Introduction to Digital Text Analysis

Els Lefever and Veronique Hoste
Target group
Bachelor in Applied Linguistics

About Introduction to Digital Text Analysis

This course provides an overview of the most important digital techniques within the different research fields of the humanities, with a focus on digital text analysis. The first part introduces the more general research domain of digital humanities, in which digital text analysis takes up a central place. A theoretical overview is provided of the main digital techniques and methods for automatic text analysis, starting with the collection, digitization and enrichment of resources, and the automatic search in large corpora or text collections.
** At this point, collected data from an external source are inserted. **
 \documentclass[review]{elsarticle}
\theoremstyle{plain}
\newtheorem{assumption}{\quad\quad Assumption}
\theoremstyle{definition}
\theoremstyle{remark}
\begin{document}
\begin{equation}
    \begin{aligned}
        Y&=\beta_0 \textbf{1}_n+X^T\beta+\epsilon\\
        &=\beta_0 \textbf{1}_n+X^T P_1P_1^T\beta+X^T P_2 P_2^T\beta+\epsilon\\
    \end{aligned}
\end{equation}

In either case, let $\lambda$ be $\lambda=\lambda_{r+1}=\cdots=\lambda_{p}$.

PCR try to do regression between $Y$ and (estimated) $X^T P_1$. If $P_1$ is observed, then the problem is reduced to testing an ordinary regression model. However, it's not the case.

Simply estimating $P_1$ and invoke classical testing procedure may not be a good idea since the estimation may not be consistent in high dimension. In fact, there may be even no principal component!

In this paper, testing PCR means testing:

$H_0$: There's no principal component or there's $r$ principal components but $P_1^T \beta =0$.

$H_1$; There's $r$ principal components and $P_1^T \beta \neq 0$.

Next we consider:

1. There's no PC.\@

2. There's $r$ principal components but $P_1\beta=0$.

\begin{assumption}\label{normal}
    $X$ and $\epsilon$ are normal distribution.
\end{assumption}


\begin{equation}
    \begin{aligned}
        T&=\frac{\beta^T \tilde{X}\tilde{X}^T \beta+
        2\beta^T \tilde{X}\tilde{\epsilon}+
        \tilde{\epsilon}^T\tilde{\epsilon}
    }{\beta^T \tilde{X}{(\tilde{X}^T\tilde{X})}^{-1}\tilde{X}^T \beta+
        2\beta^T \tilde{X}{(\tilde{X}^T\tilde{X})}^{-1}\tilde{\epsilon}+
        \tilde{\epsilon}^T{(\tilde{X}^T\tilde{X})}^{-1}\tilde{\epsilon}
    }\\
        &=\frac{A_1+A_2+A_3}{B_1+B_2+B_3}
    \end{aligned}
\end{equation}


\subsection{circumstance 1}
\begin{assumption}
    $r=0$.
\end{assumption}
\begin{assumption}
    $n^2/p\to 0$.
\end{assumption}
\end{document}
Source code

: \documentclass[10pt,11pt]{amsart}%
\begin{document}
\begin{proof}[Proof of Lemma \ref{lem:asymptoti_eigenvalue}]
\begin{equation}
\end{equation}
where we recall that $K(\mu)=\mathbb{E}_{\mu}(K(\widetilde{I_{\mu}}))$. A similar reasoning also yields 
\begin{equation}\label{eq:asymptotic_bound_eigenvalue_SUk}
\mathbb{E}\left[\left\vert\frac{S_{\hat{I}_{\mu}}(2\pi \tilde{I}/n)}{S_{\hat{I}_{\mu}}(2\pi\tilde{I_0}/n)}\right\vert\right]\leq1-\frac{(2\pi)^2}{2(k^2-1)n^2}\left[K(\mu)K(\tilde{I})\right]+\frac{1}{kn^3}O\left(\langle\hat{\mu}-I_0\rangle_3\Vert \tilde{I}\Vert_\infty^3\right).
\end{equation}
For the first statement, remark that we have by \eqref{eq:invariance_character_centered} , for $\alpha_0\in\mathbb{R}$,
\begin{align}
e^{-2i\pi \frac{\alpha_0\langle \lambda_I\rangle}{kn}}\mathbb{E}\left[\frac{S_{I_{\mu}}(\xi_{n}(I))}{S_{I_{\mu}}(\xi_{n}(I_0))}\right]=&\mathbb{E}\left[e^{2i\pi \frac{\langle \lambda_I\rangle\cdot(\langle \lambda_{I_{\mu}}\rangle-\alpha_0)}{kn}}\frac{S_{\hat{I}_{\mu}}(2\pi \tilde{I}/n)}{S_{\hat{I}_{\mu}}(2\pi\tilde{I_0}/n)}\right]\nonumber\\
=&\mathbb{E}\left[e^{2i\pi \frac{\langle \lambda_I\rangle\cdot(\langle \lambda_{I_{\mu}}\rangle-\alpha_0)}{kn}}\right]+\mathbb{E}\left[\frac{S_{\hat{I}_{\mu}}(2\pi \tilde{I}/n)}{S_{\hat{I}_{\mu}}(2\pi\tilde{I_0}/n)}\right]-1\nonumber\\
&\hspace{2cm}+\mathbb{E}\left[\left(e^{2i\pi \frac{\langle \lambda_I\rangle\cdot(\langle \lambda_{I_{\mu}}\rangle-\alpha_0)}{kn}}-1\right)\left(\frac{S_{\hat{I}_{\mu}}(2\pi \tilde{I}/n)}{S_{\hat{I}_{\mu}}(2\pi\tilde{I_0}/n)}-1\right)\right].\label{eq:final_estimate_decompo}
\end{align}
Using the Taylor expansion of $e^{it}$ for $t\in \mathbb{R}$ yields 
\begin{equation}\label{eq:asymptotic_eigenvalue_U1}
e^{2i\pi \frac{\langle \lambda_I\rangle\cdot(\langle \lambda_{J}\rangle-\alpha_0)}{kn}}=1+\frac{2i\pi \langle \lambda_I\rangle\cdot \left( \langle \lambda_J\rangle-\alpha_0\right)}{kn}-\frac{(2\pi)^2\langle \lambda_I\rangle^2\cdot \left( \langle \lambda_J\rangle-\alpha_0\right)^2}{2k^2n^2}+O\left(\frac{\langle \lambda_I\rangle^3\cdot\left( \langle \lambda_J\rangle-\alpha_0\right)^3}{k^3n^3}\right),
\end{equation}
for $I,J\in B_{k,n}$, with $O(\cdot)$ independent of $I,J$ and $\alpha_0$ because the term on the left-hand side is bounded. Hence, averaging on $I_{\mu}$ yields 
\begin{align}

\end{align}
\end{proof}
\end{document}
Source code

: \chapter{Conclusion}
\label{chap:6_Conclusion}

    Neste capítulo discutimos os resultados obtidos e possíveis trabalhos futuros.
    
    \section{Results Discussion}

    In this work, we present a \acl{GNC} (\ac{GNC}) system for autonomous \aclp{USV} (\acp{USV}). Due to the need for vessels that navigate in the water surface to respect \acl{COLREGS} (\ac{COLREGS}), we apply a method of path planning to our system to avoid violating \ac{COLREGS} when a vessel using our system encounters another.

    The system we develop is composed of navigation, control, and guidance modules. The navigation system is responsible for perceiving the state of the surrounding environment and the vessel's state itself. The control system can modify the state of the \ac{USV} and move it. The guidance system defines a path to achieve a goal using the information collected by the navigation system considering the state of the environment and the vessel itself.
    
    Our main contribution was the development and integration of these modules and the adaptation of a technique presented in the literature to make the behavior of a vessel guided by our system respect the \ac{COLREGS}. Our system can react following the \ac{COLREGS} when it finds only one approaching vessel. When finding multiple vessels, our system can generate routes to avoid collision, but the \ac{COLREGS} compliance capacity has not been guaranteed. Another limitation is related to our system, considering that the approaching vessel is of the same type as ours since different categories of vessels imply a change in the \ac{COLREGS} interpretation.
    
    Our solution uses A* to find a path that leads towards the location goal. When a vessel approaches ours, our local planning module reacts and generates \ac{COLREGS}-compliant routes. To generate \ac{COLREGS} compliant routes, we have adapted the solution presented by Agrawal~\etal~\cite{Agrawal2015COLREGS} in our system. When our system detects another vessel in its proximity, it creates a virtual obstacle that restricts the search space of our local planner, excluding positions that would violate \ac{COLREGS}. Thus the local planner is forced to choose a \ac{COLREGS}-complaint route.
The introduction is followed by an overview of methods for natural language understanding, ranging from the more shallow lexical level to more complex semantic levels. We also elaborate on the problems inherent to processing natural language, such as ambiguity and world knowledge. In addition to this theoretical foundation, much attention is also paid to critical reflection on the selection and use of resources for data-based research, the building and application of technology, the impact of machine learning systems and AI applications on society and the importance of a good understanding of the underlying algorithms for correctly applying and interpreting the output of these tools. In the second part of the course, various use cases are discussed from the broader research domain of the digital humanities, again with a focus on digital text analysis. This way, an overview of state-of-the-art research and current trends is provided for some specific research domains (E.g., automatic text analysis for classical languages, the use of computational methods for the exploration and analysis of large text collections or contemporary digital media) and one or more representative research projects are presented. During the guided self-study, students read scientific articles to prepare specific course components and complete modules of a digital learning path.